It is easy to go out with friends to a party or a bar and have a few too many. Imagine having a night out and on your way home, a police officer pulls you over. The officer charges you with driving under the influence. A DUI charge can come with some very serious consequences. If convicted, you could face jail time, large fines and probation. Furthermore, a conviction on your record could limit future job prospects.
Along with the consequences mentioned above, you may also have to attend a DUI prevention program. If you are facing a DUI charge, it is important to understand your rights and options. A criminal defense attorney in the Waukesha area can review your case. Read further for more information on DUI schools and alcohol treatment.
DUI criminal courts at the state level, as well as the Department of Motor Vehicles (DMV), have the authority to order an offender to participate in classes or a treatment program that focuses on alcohol abuse. Usually, the court will take your completion of such a program into consideration when determining your sentence.
Unless the court has ordered your attendance, a DUI charge does not mean that you are automatically eligible to attend an education or treatment program. In determining your eligibility, a judge will consider multiple factors. For example, the court will look at your record for repeat DUI offenses. Other factors include whether or not your DUI resulted from a car accident that seriously hurt or killed someone.
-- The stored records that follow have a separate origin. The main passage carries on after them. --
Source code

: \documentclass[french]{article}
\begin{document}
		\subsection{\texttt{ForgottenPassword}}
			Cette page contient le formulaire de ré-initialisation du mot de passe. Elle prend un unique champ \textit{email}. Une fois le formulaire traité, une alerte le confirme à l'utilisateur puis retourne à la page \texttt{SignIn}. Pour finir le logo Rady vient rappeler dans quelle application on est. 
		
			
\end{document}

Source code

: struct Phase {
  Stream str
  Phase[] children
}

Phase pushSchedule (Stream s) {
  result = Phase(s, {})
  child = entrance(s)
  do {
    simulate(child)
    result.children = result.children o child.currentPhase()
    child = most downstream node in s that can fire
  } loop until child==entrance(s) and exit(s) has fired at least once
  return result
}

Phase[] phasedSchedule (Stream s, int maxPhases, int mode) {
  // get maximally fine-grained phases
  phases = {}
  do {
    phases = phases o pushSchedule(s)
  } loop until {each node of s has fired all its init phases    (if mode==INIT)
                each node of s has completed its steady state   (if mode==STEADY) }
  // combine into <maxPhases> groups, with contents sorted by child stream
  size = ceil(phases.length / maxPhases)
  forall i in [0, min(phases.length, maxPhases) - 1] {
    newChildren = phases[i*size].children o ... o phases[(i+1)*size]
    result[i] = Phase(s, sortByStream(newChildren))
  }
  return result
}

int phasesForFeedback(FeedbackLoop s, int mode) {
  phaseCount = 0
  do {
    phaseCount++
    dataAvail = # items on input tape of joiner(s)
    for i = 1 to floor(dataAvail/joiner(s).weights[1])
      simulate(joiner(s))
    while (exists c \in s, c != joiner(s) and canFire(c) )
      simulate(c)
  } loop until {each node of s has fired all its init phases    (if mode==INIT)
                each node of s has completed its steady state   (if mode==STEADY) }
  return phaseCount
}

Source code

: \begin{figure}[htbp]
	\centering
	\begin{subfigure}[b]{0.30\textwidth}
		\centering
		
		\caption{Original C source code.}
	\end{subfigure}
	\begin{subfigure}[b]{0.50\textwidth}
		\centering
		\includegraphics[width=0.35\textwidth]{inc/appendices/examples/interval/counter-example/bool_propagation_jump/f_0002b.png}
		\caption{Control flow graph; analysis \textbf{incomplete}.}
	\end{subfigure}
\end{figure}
Additionally, if you have already participated in an alcohol treatment program, you may not be eligible to do so again.
Length of program
The length of the program the court orders you to attend generally depends on the seriousness of your offense and whether or not you are a repeat offender. For example, if this was your first DUI charge, you may have to complete 36 hours of classes. However, for second offenders, the program could occur in several sections. First, you may have to attend weekly sessions, which eventually change to every other week. People that have three or more DUI charges may have to take a 30-month program on alcohol abuse.
Alcoholics Anonymous (AA) is one of the most popular alcohol treatment programs in the U.S. It is easy to find chapters in most major cities around the country. AA meetings are known for providing supportive spaces for people to openly discuss the challenges of dealing with alcoholism and the harmful effects the disease has on its victim and their loved ones.
The National Highway Safety Commission provides a listing of other alcohol education and treatment programs that might be available in your area.
If you have been charged with a DUI, it is important to understand what kind of consequences you might face if the court convicts you. There are many defenses for DUI charges that could help you avoid conviction.